En dressant un tableau précis et détaillé de la « crimmigration »[3], cet ouvrage collectif tente de stimuler un débat sociétal au sein d’un public cible très large, allant de la communauté universitaire aux décideurs politiques. Il prend racine lors de la conférence annuelle de la Canadian Association for Refugees and Forced Migration Studies en 2015, organisée par l’Université de Ryerson, regroupant les présentations de chercheurs, professionnels et juristes spécialisés en la matière. L’ouvrage compte douze articles de seize experts, rassemblés en quatre parties : « The Criminalization of Migration and its Intended and Unintended Consequences » (1), « The Criminalization and the Exclusion of Refugees in Canada and Abroad » (2), « Crimmigration Responses to “Migration Crises” : Historical and Comparative Perspectives » (3) et « Criminalizing Refugees and Other Forced Migrants : Current Dynamics, Future Challenges, and Prospects » (4). Ces sections seront d'ailleurs présentées séparément vu l'absence d'une thèse centrale et le peu de liens apparents entre celles-ci.

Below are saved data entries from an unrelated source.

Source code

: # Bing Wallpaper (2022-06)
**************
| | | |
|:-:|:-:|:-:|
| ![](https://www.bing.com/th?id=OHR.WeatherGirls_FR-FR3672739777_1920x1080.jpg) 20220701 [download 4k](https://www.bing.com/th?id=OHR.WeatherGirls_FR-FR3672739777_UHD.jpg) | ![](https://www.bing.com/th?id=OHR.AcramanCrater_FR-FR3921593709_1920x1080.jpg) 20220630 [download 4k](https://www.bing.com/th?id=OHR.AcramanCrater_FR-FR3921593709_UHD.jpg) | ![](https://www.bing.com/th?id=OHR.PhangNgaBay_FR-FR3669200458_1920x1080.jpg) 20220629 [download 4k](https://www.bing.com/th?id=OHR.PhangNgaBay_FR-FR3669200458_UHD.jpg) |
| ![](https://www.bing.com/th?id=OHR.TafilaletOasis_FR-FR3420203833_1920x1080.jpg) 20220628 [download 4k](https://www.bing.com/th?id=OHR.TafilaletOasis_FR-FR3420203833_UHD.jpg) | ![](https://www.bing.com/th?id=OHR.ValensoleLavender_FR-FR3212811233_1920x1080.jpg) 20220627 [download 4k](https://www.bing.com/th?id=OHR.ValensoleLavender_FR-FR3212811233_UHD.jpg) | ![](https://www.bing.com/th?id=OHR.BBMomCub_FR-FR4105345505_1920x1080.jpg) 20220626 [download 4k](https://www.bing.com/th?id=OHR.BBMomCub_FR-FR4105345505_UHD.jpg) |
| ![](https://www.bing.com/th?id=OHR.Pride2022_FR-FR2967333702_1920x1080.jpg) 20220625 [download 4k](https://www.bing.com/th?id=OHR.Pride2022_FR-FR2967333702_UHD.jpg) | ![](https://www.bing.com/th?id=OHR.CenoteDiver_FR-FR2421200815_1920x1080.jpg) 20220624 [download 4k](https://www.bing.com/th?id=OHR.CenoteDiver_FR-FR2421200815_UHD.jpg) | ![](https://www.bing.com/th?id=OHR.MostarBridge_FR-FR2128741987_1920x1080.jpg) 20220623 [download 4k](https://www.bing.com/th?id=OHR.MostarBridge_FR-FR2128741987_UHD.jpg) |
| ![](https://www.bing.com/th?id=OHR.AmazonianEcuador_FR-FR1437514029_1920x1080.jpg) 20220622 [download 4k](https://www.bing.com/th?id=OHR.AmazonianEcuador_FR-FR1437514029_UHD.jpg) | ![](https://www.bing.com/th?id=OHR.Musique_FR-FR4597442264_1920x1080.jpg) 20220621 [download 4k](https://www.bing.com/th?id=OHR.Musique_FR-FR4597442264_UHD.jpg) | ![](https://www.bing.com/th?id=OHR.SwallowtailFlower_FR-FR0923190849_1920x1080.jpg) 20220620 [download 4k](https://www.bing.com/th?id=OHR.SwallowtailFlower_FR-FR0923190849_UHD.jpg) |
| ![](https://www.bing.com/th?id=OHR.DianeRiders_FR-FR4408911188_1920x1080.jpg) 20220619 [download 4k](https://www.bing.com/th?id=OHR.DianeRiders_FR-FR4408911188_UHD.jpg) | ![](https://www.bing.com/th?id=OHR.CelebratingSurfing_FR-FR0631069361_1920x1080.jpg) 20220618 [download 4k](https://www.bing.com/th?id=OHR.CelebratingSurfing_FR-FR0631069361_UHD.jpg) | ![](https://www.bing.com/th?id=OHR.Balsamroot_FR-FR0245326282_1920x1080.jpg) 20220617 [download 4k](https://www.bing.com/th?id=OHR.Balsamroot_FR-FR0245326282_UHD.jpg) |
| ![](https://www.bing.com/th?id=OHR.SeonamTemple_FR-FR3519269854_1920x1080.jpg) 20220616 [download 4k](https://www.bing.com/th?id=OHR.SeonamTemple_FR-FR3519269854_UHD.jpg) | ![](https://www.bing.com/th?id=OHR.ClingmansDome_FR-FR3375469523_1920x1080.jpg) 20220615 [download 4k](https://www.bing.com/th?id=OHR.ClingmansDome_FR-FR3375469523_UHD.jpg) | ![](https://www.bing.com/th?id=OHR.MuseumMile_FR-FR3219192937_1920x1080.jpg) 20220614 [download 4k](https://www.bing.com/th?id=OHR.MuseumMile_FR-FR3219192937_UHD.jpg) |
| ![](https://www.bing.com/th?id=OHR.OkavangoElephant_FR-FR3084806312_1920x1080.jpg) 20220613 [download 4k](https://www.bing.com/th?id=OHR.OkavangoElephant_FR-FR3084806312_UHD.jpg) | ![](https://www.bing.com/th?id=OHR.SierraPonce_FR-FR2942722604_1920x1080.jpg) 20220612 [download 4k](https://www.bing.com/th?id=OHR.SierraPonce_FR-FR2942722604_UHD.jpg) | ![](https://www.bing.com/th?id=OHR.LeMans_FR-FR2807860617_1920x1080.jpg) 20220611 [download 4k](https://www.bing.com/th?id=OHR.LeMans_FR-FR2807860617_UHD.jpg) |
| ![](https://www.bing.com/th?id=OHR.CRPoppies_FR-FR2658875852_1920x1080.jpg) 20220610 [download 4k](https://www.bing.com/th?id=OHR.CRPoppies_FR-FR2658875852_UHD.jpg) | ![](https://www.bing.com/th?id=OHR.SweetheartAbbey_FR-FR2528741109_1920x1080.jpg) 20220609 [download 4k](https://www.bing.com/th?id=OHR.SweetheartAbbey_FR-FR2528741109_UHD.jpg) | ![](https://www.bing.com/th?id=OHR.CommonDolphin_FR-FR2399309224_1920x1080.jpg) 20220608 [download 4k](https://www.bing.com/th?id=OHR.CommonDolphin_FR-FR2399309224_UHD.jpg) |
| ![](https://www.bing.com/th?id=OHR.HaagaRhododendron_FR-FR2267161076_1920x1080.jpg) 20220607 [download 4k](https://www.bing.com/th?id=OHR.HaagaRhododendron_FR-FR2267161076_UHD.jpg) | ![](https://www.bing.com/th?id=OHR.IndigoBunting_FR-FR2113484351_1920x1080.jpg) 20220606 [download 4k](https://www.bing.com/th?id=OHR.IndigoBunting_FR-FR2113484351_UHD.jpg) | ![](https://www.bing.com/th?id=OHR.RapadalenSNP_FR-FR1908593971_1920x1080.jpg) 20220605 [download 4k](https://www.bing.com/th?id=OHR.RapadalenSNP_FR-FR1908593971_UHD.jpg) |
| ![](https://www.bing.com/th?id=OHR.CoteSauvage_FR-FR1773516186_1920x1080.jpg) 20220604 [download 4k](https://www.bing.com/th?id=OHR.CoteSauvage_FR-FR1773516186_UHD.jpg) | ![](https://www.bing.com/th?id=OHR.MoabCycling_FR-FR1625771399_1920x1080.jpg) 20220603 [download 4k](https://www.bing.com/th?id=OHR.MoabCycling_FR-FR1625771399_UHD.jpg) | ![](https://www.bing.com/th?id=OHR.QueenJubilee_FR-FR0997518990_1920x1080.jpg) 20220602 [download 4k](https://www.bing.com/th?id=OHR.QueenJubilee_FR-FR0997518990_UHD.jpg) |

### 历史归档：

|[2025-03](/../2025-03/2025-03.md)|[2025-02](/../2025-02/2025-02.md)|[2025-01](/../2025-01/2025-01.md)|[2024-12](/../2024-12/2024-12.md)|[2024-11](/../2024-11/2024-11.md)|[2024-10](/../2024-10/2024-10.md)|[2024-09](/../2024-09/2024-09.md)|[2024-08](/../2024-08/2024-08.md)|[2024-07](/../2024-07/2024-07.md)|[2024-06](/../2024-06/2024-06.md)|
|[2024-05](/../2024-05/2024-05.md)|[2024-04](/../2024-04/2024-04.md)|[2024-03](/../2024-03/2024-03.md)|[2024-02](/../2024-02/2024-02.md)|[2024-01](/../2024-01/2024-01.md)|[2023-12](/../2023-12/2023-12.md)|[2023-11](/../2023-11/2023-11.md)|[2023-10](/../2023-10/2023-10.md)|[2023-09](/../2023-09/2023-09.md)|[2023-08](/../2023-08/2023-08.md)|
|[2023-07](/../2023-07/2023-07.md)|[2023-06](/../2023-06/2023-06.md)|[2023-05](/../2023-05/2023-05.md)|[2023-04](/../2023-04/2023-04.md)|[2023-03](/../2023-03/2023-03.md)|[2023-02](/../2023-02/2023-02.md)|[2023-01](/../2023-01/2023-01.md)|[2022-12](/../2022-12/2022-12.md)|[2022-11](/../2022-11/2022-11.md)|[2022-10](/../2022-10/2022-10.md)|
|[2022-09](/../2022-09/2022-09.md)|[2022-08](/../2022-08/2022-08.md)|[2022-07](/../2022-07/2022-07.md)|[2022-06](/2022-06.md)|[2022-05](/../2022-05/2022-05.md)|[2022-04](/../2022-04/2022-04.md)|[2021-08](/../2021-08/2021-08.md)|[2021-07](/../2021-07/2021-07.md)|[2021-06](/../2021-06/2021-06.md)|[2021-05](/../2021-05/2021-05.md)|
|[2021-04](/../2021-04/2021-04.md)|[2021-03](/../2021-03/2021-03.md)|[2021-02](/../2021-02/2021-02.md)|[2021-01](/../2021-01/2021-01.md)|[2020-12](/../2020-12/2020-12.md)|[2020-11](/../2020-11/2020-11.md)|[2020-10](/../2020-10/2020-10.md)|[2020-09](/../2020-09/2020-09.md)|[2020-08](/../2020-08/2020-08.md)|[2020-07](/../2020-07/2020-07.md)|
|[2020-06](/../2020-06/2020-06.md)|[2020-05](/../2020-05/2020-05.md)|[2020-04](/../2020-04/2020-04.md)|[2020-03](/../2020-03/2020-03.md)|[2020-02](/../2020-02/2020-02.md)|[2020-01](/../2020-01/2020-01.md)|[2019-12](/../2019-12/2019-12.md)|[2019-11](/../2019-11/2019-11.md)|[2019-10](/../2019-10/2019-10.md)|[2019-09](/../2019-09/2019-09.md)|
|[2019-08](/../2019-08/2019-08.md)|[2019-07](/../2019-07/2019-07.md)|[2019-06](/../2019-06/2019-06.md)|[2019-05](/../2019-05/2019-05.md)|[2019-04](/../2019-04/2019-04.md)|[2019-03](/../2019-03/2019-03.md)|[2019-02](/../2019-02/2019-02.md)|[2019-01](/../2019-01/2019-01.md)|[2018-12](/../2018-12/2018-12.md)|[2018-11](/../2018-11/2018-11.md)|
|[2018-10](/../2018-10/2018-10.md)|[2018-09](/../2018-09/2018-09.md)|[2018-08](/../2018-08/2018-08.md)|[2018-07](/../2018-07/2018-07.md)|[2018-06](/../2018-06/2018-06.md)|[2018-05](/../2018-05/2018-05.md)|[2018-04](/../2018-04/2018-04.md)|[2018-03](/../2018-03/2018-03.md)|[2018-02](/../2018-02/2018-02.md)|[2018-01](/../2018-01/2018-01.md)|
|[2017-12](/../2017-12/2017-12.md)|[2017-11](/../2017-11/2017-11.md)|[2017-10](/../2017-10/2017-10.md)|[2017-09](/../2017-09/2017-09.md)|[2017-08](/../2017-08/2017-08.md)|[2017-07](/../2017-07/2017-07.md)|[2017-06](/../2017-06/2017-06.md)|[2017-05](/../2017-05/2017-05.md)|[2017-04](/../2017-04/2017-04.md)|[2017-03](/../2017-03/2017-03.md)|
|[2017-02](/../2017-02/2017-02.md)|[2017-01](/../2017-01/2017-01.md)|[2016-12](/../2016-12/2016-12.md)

L’ensemble des contributeurs adoptera une perspective légaliste, variant à divers degrés selon leur champ d'expertise. Pour appuyer leur propos, les chercheurs useront d’études comparatives, d’approches historiques et de recherches empiriques. C’est d’ailleurs par la richesse de ces contributions et la diversité des approches méthodologiques que l’ouvrage se différencie de la littérature existante sur le sujet. Son caractère interdisciplinaire est fait innovateur.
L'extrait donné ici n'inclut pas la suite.